Specifically, as many theologians have pointed out, ancient and modern, the Incarnation is only a paradox if divine Being and creaturely being exist in the same ontological space. But if divine Being is different from creaturely being, then no ontological jostling occurs. God and human being don't become bumper cars, banging into each other. It is God's ontological difference from the world that allows for God's non-competitive relation to the world. Here's how Robert Barron in his book The Priority of Christ describes it:

If in Jesus divine and human nature come together non-competitively in ontological unity, there must be something altogether different about the divine nature. The divine way of being must not be a worldly nature, one type of creaturely being among many; rather, it must be somehow else. The difference between divinity and creatureliness must be a noncontrastive difference, unlike that which obtains between finite things. God is indeed other than any worldly nature, but he is, if I can put it this way, otherly other. Nicholas of Cusa expressed this paradox neatly when he said that God is both totaliter aliter (totally other) and the Non-Aliud (the non-other).

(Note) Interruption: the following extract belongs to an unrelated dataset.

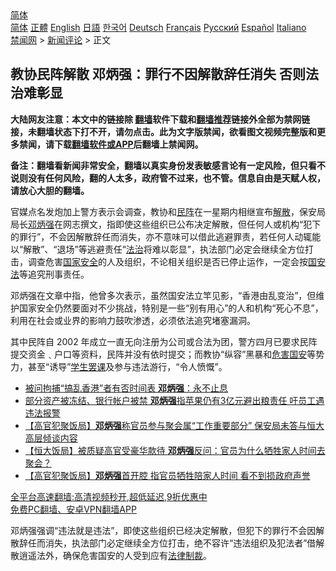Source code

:  <!-- 面包屑导航 --> <div class="breadcrumb"><!-- GTranslate: https://gtranslate.io/ -->  <div class="switcher notranslate">  <div class="selected">  <a href="#" onclick="return false;"> 简体</a>  </div>  <div class="option">  <a href="https://www.bannedbook.org" onclick="doGTranslate('zh-CN|zh-CN');jQuery('div.switcher div.selected a').html(jQuery(this).html());return false;" title="简体中文" class="nturl selected"> 简体</a>  <a href="https://www.bannedbook.org/zh-tw/" onclick="doGTranslate('zh-CN|zh-TW');jQuery('div.switcher div.selected a').html(jQuery(this).html());return false;" title="繁體中文" class="nturl"> 正體</a>  <a href="https://www.bannedbook.org/en/" onclick="doGTranslate('zh-CN|en');jQuery('div.switcher div.selected a').html(jQuery(this).html());return false;" title="English" class="nturl"> English</a>  <a href="https://www.bannedbook.org/ja/" onclick="doGTranslate('zh-CN|ja');jQuery('div.switcher div.selected a').html(jQuery(this).html());return false;" title="日本語" class="nturl"> 日語</a>  <a href="https://www.bannedbook.org/ko/" onclick="doGTranslate('zh-CN|ko');jQuery('div.switcher div.selected a').html(jQuery(this).html());return false;" title="한국어" class="nturl"> 한국어</a>  <a href="https://www.bannedbook.org/de/" onclick="doGTranslate('zh-CN|de');jQuery('div.switcher div.selected a').html(jQuery(this).html());return false;" title="Deutsch" class="nturl"> Deutsch</a>  <a href="https://www.bannedbook.org/fr/" onclick="doGTranslate('zh-CN|fr');jQuery('div.switcher div.selected a').html(jQuery(this).html());return false;" title="Français" class="nturl"> Français</a>  <a href="https://www.bannedbook.org/ru/" onclick="doGTranslate('zh-CN|ru');jQuery('div.switcher div.selected a').html(jQuery(this).html());return false;" title="Русский" class="nturl"> Русский</a>  <a href="https://www.bannedbook.org/es/" onclick="doGTranslate('zh-CN|es');jQuery('div.switcher div.selected a').html(jQuery(this).html());return false;" title="Español" class="nturl"> Español</a>  <a href="https://www.bannedbook.org/it/" onclick="doGTranslate('zh-CN|it');jQuery('div.switcher div.selected a').html(jQuery(this).html());return false;" title="Italiano" class="nturl"> Italiano</a>  </div>  </div>      <div class='breadcrumb-sub'><!-- Breadcrumb NavXT 6.3.0 --> <a href="https://www.bannedbook.org/" class="home">禁闻网</a> &gt; <a href="https://www.bannedbook.org/bnews/comments/" class="category">新闻评论</a> &gt; 正文</div></div><h2>教协民阵解散 邓炳强：罪行不因解散辞任消失 否则法治难彰显</h2> <p class="notice"><b>大陆网友注意：本文中的链接除 <a href="https://github.com/bannedbook/fanqiang" >翻墙</a>软件下载和<a href="https://github.com/killgcd/justmysocks/blob/master/README.md">翻墙推荐</a>链接外全部为禁网链接，未翻墙状态下打不开，请勿点击。此为文字版禁闻，欲看图文视频完整版和更多禁闻，请下载<a href="https://github.com/bannedbook/fanqiang">翻墙软件或APP</a>后翻墙上禁闻网。</p><p>备注：翻墙看新闻非常安全，翻墙以真实身份发表敏感言论有一定风险，但只看不说则没有任何风险，翻的人太多，政府管不过来，也不管。信息自由是天赋人权，请放心大胆的翻墙。</b></p>  <div class="entry">  <p>官媒点名发炮加上警方表示会调查，教协和<a href="https://www.bannedbook.org/bnews/tag/%E6%B0%91%E9%98%B5/" class="st_tag internal_tag" rel="tag" title="标签 民阵 下的日志">民阵</a>在一星期内相继宣布<a href="https://www.bannedbook.org/bnews/tag/%E8%A7%A3%E6%95%A3/" class="st_tag internal_tag" rel="tag" title="标签 解散 下的日志">解散</a>，保安局局长<a href="https://www.bannedbook.org/bnews/tag/%E9%82%93%E7%82%B3%E5%BC%BA/" class="st_tag internal_tag" rel="tag" title="标签 邓炳强 下的日志">邓炳强</a>在网志撰文，指即使这些组织已公布决定解散，但任何人或机构“犯下的罪行”，不会因解散辞任而消失，亦不意味可以借此逃避罪责，若任何人动辄能以“解散”、“退场”等逃避责任“<a href="https://www.bannedbook.org/bnews/tag/%e6%b3%95%e6%b2%bb/" class="st_tag internal_tag" rel="tag" title="标签 法治 下的日志">法治</a>将难以彰显”，执法部门必定会继续全方位打击，调查危害<a href="https://www.bannedbook.org/bnews/tag/%e5%9b%bd%e5%ae%b6%e5%ae%89%e5%85%a8/" class="st_tag internal_tag" rel="tag" title="标签 国家安全 下的日志">国家安全</a>的人及组织，不论相关组织是否已停止运作，一定会按<a href="https://www.bannedbook.org/bnews/tag/%e5%9b%bd%e5%ae%89%e6%b3%95/" class="st_tag internal_tag" rel="tag" title="标签 国安法 下的日志">国安法</a>等追究刑事责任。</p> <p>邓炳强在文章中指，他曾多次表示，虽然国安法立竿见影，“香港由乱变治”，但维护国家安全仍然要面对不少挑战，特别是一些“别有用心”的人和机构“死心不息”，利用在社会或业界的影响力鼓吹渗透，必须依法追究堵塞漏洞。</p>  <p>其中民阵自 2002 年成立一直无向注册为公司或合法为团，警方四月已要求民阵提交资金﹑户口等资料，民阵并没有依时提交；而教协“纵容”黑暴和<a href="https://www.bannedbook.org/bnews/tag/%E5%8D%B1%E5%AE%B3%E5%9B%BD%E5%AE%89/" class="st_tag internal_tag" rel="tag" title="标签 危害国安 下的日志">危害国安</a>等势力，甚至“诱导”<a href="https://www.bannedbook.org/bnews/tag/%e5%ad%a6%e7%94%9f%e7%bd%a2%e8%af%be/" class="st_tag internal_tag" rel="tag" title="标签 学生罢课 下的日志">学生罢课</a>及参与违法游行，“令人愤慨”。</p> <ul class='op-related-articles' title='相关阅读'> <li><a href='https://www.bannedbook.org/bnews/comments/20210814/1606310.html' target='_blank'>被问拘捕“搞乱香港”者有否时间表 <b>邓炳强</b>：永不止息</a></li> <li><a href='https://www.bannedbook.org/bnews/comments/20210730/1597116.html' target='_blank'>部分资产被冻结、银行帐户被禁 <b>邓炳强</b>指苹果仍有3亿元避出粮责任 吁员工遇违法报警</a></li> <li><a href='https://www.bannedbook.org/bnews/comments/20210715/1587847.html' target='_blank'>【高官犯聚饭局】<b>邓炳强</b>称官员参与聚会属“工作重要部分” 保安局未答与恒大高层倾谈内容</a></li> <li><a href='https://www.bannedbook.org/bnews/headline/20210714/1587004.html' target='_blank'>【恒大饭局】被质疑高官受豪华款待 <b>邓炳强</b>反问：官员为什么牺牲家人时间去聚会？</a></li> <li><a href='https://www.bannedbook.org/bnews/comments/20210714/1586986.html' target='_blank'>【高官犯聚饭局】<b>邓炳强</b>首开腔 指官员牺牲陪家人时间 看不到损政府声誉</a></li> </ul> <p class="texttj"> <a href="https://github.com/bannedbook/fanqiang/wiki/V2ray%E6%9C%BA%E5%9C%BA" target="_blank">全平台高速翻墙:高清视频秒开,超低延迟,9折优惠中</a><br/> <a href="https://github.com/bannedbook/fanqiang/wiki/%E7%A6%81%E9%97%BB%E7%BD%91%E5%AE%89%E5%8D%93%E7%BF%BB%E5%A2%99%E6%96%B0%E9%97%BBAPP" target="_blank">免费PC翻墙、安卓VPN翻墙APP</a></p> <p>邓炳强强调“违法就是违法”，即使这些组织已经决定解散，但犯下的罪行不会因解散辞任而消失，执法部门必定继续全方位打击，绝不容许“违法组织及犯法者”借解散逍遥法外，确保危害国安的人受到应有<a href="https://www.bannedbook.org/bnews/tag/%E6%B3%95%E5%BE%8B%E5%88%B6%E8%A3%81/" class="st_tag internal_tag" rel="tag" title="标签 法律制裁 下的日志">法律制裁</a>。</p><a name='sharetosocial'></a>  <div style="margin-bottom:5px;padding-bottom:5px;clear:both"> <div id="archive-pix-1" class="banner-ads"> <!-- AuctionX Display platform tag START --> <div id="26318x728x90x621x_ADSLOT2" clicktrack="%%CLICK_URL_ESC%%"></div> <!-- AuctionX Display platform tag END --> </div> <div id="archive-pix-2" class="banner-ads"> <!-- AuctionX Display platform tag START --> <div id="26315x300x250x621x_ADSLOT2" clicktrack="%%CLICK_URL_ESC%%"></div> <!-- AuctionX Display platform tag END --> </div> </div>  <div id="archive-pix-1" class="banner-ads"> <!-- AuctionX Display platform tag START --> <div id="26318x728x90x621x_ADSLOT3" clicktrack="%%CLICK_URL_ESC%%"></div> <!-- AuctionX Display platform tag END --> </div> </div><!--END ENTRY-->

Even further, the implication of the non-competitive, non-contrastive relation that we see in the the life of Jesus becomes a possibility for human existence:

The proximity of God is not a threat to a creature, but on the contrary, that which allows the creature to be most fully itself. If a fellow creature were to enter into the very constitution of my being, I would be the victim of aggression, and my freedom and integrity would be undermined. But the true God can enter into the most intimate ontological unity with a creature, and the result is not diminution but enhancement of creaturely being. God and the worldly are therefore capable of an ontological coinherence, a being-in-the-other, so that each can let the other be even as they enter into the closest contact.